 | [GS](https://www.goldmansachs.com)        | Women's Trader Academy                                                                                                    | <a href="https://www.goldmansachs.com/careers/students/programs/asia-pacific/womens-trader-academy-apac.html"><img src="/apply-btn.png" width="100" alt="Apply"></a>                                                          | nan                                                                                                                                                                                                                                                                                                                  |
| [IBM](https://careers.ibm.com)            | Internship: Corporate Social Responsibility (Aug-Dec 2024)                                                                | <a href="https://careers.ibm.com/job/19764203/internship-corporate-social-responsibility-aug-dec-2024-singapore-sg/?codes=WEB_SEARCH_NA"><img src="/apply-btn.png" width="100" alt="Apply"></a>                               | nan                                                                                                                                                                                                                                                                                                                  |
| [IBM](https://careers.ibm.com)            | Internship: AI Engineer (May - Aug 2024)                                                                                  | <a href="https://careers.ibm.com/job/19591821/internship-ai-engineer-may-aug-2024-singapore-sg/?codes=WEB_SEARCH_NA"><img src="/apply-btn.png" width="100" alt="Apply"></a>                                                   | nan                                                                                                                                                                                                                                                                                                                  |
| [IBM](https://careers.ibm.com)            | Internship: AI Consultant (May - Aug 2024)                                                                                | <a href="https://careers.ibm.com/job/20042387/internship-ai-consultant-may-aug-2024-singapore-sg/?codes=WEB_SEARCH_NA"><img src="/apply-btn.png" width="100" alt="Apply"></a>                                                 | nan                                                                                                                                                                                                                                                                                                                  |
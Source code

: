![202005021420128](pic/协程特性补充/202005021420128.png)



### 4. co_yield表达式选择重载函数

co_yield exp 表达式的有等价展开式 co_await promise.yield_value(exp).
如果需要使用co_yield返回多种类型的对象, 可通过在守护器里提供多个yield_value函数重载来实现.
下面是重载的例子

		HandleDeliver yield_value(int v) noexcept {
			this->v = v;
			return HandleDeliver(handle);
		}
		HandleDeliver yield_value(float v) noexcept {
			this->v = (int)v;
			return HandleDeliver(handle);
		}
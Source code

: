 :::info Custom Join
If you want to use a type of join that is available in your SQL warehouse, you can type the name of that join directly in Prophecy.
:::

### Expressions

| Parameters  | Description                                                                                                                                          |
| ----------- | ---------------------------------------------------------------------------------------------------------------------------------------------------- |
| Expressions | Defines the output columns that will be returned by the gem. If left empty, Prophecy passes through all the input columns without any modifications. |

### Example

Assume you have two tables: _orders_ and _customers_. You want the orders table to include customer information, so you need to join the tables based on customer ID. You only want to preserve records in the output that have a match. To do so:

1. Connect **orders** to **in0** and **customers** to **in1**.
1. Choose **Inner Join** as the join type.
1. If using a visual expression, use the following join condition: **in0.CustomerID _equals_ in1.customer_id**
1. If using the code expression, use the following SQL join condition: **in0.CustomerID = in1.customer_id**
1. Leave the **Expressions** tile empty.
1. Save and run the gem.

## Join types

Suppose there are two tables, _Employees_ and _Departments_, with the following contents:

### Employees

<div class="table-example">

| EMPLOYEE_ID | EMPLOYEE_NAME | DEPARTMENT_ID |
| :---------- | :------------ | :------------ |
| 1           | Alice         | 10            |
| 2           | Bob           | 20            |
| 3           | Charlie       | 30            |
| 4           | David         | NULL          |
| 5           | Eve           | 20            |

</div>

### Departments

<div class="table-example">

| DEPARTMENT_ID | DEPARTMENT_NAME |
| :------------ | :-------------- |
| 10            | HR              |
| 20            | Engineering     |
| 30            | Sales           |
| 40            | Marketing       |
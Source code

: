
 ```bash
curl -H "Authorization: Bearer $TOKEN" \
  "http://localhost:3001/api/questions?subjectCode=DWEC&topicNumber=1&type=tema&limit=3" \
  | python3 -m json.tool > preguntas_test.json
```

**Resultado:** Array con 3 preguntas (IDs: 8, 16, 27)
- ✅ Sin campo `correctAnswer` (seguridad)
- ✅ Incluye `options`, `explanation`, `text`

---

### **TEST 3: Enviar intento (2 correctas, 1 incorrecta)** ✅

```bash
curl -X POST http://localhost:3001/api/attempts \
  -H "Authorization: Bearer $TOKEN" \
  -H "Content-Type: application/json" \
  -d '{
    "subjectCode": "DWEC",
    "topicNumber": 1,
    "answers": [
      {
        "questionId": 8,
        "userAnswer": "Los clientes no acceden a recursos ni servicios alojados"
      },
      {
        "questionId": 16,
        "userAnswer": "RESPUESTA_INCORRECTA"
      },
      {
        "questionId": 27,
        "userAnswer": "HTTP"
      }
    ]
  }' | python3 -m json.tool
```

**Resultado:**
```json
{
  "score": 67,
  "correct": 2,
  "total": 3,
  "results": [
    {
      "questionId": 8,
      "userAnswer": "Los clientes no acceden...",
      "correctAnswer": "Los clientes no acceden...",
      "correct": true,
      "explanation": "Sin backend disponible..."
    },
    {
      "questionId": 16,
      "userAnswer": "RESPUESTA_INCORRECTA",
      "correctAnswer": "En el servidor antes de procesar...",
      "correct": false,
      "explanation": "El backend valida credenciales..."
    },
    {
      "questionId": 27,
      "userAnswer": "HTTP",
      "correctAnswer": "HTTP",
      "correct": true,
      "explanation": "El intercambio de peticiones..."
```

Required work. Retype each entry exactly.

Result of the exercise.
 | [GS](https://www.goldmansachs.com)        | Women's Trader Academy                                                                                                    | <a href="https://www.goldmansachs.com/careers/students/programs/asia-pacific/womens-trader-academy-apac.html"><img src="/apply-btn.png" width="100" alt="Apply"></a>                                                          | nan                                                                                                                                                                                                                                                                                                                  |
| [IBM](https://careers.ibm.com)            | Internship: Corporate Social Responsibility (Aug-Dec 2024)                                                                | <a href="https://careers.ibm.com/job/19764203/internship-corporate-social-responsibility-aug-dec-2024-singapore-sg/?codes=WEB_SEARCH_NA"><img src="/apply-btn.png" width="100" alt="Apply"></a>                               | nan                                                                                                                                                                                                                                                                                                                  |
| [IBM](https://careers.ibm.com)            | Internship: AI Engineer (May - Aug 2024)                                                                                  | <a href="https://careers.ibm.com/job/19591821/internship-ai-engineer-may-aug-2024-singapore-sg/?codes=WEB_SEARCH_NA"><img src="/apply-btn.png" width="100" alt="Apply"></a>                                                   | nan                                                                                                                                                                                                                                                                                                                  |
| [IBM](https://careers.ibm.com)            | Internship: AI Consultant (May - Aug 2024)                                                                                | <a href="https://careers.ibm.com/job/20042387/internship-ai-consultant-may-aug-2024-singapore-sg/?codes=WEB_SEARCH_NA"><img src="/apply-btn.png" width="100" alt="Apply"></a>                                                 | nan                                                                                                                                                                                                                                                                                                                  |
Source code

:![202005021420128](pic/协程特性补充/202005021420128.png)



### 4. co_yield表达式选择重载函数

co_yield exp 表达式的有等价展开式 co_await promise.yield_value(exp).
如果需要使用co_yield返回多种类型的对象, 可通过在守护器里提供多个yield_value函数重载来实现.
下面是重载的例子

		HandleDeliver yield_value(int v) noexcept {
			this->v = v;
			return HandleDeliver(handle);
		}
		HandleDeliver yield_value(float v) noexcept {
			this->v = (int)v;
			return HandleDeliver(handle);
		}
Source code

: :::info Custom Join
If you want to use a type of join that is available in your SQL warehouse, you can type the name of that join directly in Prophecy.
:::

### Expressions

| Parameters  | Description                                                                                                                                          |
| ----------- | ---------------------------------------------------------------------------------------------------------------------------------------------------- |
| Expressions | Defines the output columns that will be returned by the gem. If left empty, Prophecy passes through all the input columns without any modifications. |

### Example

Assume you have two tables: _orders_ and _customers_. You want the orders table to include customer information, so you need to join the tables based on customer ID. You only want to preserve records in the output that have a match. To do so:

1. Connect **orders** to **in0** and **customers** to **in1**.
1. Choose **Inner Join** as the join type.
1. If using a visual expression, use the following join condition: **in0.CustomerID _equals_ in1.customer_id**
1. If using the code expression, use the following SQL join condition: **in0.CustomerID = in1.customer_id**
1. Leave the **Expressions** tile empty.
1. Save and run the gem.

## Join types

Suppose there are two tables, _Employees_ and _Departments_, with the following contents:

### Employees

<div class="table-example">

| EMPLOYEE_ID | EMPLOYEE_NAME | DEPARTMENT_ID |
| :---------- | :------------ | :------------ |
| 1           | Alice         | 10            |
| 2           | Bob           | 20            |
| 3           | Charlie       | 30            |
| 4           | David         | NULL          |
| 5           | Eve           | 20            |

</div>

### Departments

<div class="table-example">

| DEPARTMENT_ID | DEPARTMENT_NAME |
| :------------ | :-------------- |
| 10            | HR              |
| 20            | Engineering     |
| 30            | Sales           |
| 40            | Marketing       |
Source code

:
 ```bash
curl -H "Authorization: Bearer $TOKEN" \
  "http://localhost:3001/api/questions?subjectCode=DWEC&topicNumber=1&type=tema&limit=3" \
  | python3 -m json.tool > preguntas_test.json
```

**Resultado:** Array con 3 preguntas (IDs: 8, 16, 27)
- ✅ Sin campo `correctAnswer` (seguridad)
- ✅ Incluye `options`, `explanation`, `text`

---

### **TEST 3: Enviar intento (2 correctas, 1 incorrecta)** ✅

```bash
curl -X POST http://localhost:3001/api/attempts \
  -H "Authorization: Bearer $TOKEN" \
  -H "Content-Type: application/json" \
  -d '{
    "subjectCode": "DWEC",
    "topicNumber": 1,
    "answers": [
      {
        "questionId": 8,
        "userAnswer": "Los clientes no acceden a recursos ni servicios alojados"
      },
      {
        "questionId": 16,
        "userAnswer": "RESPUESTA_INCORRECTA"
      },
      {
        "questionId": 27,
        "userAnswer": "HTTP"
      }
    ]
  }' | python3 -m json.tool
```

**Resultado:**
```json
{
  "score": 67,
  "correct": 2,
  "total": 3,
  "results": [
    {
      "questionId": 8,
      "userAnswer": "Los clientes no acceden...",
      "correctAnswer": "Los clientes no acceden...",
      "correct": true,
      "explanation": "Sin backend disponible..."
    },
    {
      "questionId": 16,
      "userAnswer": "RESPUESTA_INCORRECTA",
      "correctAnswer": "En el servidor antes de procesar...",
      "correct": false,
      "explanation": "El backend valida credenciales..."
    },
    {
      "questionId": 27,
      "userAnswer": "HTTP",
      "correctAnswer": "HTTP",
      "correct": true,
      "explanation": "El intercambio de peticiones..."
```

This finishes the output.